Entries taken from a collection:
▬▬▬
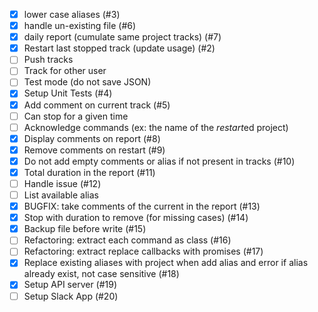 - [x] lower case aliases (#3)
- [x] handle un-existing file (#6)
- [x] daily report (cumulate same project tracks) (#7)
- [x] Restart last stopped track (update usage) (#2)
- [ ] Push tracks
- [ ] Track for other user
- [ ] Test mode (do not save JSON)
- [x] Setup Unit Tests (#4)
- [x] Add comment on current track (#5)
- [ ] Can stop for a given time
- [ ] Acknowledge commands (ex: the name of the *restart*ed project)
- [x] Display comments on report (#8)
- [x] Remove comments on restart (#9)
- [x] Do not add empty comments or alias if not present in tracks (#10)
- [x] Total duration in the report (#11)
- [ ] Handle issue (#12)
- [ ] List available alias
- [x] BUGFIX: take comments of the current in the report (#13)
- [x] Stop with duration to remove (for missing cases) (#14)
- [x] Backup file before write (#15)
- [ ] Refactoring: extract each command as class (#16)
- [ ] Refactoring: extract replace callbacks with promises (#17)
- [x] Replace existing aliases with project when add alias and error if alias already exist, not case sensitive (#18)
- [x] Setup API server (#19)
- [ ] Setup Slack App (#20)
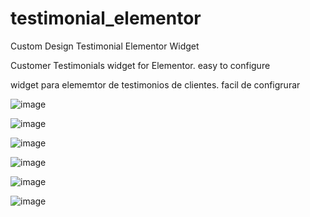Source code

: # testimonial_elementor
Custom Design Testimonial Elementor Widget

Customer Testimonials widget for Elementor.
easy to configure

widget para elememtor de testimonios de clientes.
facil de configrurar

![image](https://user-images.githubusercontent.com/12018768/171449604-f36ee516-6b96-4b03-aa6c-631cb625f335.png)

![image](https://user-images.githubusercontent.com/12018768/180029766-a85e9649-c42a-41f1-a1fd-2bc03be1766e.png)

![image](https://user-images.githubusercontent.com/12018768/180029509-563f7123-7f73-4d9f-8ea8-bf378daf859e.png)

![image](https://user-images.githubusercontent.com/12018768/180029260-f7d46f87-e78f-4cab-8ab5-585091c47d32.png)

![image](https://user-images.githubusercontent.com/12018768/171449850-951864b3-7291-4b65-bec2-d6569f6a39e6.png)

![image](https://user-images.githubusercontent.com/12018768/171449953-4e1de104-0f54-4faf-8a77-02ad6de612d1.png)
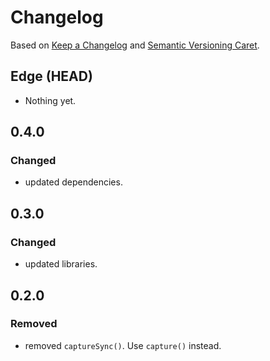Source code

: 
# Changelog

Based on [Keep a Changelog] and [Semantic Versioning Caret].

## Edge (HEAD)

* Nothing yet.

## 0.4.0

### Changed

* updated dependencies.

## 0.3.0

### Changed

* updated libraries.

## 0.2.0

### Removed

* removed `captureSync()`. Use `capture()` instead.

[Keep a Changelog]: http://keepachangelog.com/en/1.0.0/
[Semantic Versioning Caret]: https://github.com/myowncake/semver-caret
▬▬▬
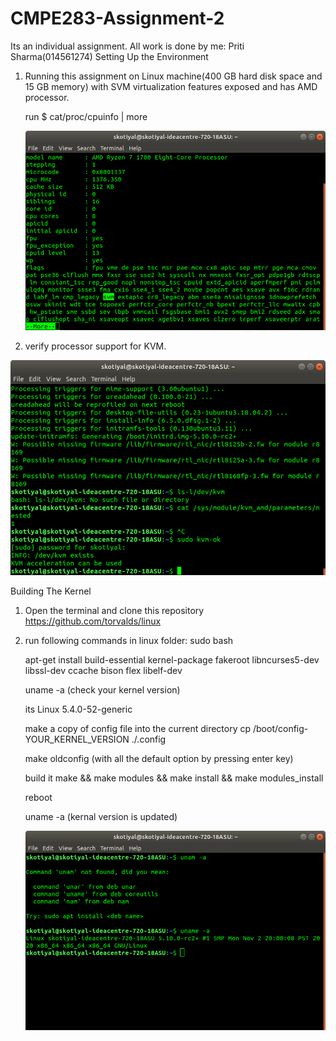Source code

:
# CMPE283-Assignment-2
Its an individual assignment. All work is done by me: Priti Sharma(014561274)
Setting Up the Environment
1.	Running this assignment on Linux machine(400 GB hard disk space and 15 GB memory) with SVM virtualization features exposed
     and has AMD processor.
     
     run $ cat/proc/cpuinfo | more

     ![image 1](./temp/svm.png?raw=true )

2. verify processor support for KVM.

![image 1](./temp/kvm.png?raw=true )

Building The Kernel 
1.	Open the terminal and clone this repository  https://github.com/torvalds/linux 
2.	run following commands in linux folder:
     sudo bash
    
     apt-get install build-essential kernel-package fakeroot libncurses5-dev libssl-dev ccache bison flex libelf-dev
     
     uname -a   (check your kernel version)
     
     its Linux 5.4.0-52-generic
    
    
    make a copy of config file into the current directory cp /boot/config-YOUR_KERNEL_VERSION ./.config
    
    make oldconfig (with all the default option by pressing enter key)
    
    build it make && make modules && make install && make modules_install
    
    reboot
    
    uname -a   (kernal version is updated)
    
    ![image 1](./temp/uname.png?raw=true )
▬▬▬
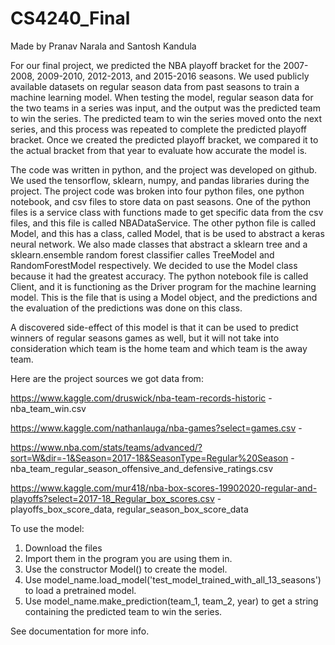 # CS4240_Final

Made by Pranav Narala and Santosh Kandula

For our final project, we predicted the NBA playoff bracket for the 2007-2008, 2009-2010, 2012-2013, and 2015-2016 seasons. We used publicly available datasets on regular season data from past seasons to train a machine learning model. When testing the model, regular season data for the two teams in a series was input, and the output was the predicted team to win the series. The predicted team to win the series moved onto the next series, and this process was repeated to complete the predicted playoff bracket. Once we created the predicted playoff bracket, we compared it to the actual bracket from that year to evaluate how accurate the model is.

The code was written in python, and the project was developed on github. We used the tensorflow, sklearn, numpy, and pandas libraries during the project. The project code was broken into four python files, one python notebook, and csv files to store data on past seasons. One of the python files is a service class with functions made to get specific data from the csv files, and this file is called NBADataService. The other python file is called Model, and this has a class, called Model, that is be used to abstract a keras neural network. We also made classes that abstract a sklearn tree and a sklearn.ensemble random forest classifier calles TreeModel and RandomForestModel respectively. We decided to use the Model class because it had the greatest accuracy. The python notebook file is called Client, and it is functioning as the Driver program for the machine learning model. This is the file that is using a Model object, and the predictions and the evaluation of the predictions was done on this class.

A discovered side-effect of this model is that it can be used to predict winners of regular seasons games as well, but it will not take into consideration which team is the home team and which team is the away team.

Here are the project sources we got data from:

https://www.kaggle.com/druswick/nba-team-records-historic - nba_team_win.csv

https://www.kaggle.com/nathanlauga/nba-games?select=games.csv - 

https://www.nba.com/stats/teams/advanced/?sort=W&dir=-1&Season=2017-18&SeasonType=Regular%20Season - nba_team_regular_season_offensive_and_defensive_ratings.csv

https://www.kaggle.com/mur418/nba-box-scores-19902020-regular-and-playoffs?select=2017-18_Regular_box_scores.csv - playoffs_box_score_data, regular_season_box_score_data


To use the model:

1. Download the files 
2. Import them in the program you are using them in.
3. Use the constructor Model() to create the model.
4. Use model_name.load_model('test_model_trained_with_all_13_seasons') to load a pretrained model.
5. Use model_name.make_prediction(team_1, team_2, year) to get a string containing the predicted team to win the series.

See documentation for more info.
▬▬▬
**Work order**
Among the entries above, locate the lines containing "- [x] Restart" and "- [ ] Refactoring: extract replace", and transcribe exactly those two lines and all lines between.

**Problem solution**
- [x] Restart last stopped track (update usage) (#2)
- [ ] Push tracks
- [ ] Track for other user
- [ ] Test mode (do not save JSON)
- [x] Setup Unit Tests (#4)
- [x] Add comment on current track (#5)
- [ ] Can stop for a given time
- [ ] Acknowledge commands (ex: the name of the *restart*ed project)
- [x] Display comments on report (#8)
- [x] Remove comments on restart (#9)
- [x] Do not add empty comments or alias if not present in tracks (#10)
- [x] Total duration in the report (#11)
- [ ] Handle issue (#12)
- [ ] List available alias
- [x] BUGFIX: take comments of the current in the report (#13)
- [x] Stop with duration to remove (for missing cases) (#14)
- [x] Backup file before write (#15)
- [ ] Refactoring: extract each command as class (#16)
- [ ] Refactoring: extract replace callbacks with promises (#17)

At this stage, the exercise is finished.